▶ [What needs to be done]: Report how many lines below include "NASA", giving the figure alone.
Data shown START
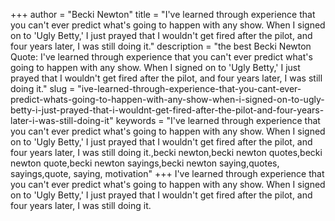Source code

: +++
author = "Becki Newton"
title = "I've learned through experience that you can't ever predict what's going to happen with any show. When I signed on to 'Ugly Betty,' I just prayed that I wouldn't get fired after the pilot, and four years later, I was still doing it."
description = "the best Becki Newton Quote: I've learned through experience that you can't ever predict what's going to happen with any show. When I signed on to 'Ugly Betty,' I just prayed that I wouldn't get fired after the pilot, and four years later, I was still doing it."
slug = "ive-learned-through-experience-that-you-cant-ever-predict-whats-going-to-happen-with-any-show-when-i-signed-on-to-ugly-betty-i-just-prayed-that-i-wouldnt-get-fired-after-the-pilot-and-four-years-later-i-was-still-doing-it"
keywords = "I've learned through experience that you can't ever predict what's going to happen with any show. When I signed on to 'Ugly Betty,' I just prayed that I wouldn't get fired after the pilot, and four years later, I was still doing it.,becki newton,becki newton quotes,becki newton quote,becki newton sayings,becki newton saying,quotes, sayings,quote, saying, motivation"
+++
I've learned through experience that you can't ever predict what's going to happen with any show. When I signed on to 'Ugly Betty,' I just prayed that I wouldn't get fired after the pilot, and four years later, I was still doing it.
Data shown END
Data shown START
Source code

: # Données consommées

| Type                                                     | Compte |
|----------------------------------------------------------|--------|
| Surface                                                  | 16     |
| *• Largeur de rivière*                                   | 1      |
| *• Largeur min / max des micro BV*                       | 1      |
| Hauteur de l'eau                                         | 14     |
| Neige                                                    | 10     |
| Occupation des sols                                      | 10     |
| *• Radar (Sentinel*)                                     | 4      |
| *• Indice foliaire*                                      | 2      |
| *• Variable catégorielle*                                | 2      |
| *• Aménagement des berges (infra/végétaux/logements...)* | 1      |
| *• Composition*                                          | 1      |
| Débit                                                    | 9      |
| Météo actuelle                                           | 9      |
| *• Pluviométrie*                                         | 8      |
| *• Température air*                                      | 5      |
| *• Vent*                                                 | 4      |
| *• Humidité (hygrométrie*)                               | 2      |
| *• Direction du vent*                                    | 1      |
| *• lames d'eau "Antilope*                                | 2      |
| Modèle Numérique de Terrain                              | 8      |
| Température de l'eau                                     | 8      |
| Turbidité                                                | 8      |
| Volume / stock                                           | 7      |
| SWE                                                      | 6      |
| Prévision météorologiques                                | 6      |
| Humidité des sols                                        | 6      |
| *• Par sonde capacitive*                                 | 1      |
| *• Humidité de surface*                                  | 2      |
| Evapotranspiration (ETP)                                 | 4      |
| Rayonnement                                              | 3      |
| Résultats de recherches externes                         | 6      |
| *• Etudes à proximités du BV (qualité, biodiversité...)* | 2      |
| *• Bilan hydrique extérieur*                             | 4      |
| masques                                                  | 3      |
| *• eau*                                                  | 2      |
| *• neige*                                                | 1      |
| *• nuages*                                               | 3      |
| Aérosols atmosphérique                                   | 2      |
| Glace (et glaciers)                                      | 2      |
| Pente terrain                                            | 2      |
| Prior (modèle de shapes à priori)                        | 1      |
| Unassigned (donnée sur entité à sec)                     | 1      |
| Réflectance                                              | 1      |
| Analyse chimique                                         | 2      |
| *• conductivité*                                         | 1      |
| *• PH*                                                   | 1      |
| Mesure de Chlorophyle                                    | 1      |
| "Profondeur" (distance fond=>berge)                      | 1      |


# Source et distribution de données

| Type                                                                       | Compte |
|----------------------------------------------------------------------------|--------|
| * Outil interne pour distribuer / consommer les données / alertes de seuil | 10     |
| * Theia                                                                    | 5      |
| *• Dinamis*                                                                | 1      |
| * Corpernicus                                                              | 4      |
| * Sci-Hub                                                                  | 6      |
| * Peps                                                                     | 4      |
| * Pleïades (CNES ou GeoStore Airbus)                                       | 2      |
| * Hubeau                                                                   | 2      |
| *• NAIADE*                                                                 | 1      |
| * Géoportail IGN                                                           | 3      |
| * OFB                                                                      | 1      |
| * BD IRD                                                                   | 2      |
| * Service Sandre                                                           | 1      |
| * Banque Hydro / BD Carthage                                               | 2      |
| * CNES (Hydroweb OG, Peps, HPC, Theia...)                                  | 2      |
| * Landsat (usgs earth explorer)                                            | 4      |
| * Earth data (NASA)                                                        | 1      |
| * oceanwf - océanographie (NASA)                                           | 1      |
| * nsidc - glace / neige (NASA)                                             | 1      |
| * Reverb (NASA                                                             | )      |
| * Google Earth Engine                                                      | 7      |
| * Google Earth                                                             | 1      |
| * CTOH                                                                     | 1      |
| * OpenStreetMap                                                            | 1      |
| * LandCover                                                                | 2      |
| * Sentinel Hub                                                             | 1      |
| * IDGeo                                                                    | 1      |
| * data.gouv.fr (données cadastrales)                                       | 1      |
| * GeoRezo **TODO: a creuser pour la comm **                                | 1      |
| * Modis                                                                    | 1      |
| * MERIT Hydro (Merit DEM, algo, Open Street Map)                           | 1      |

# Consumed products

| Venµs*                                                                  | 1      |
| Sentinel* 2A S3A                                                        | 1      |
Data shown END
▶ [Exercise answer]: 4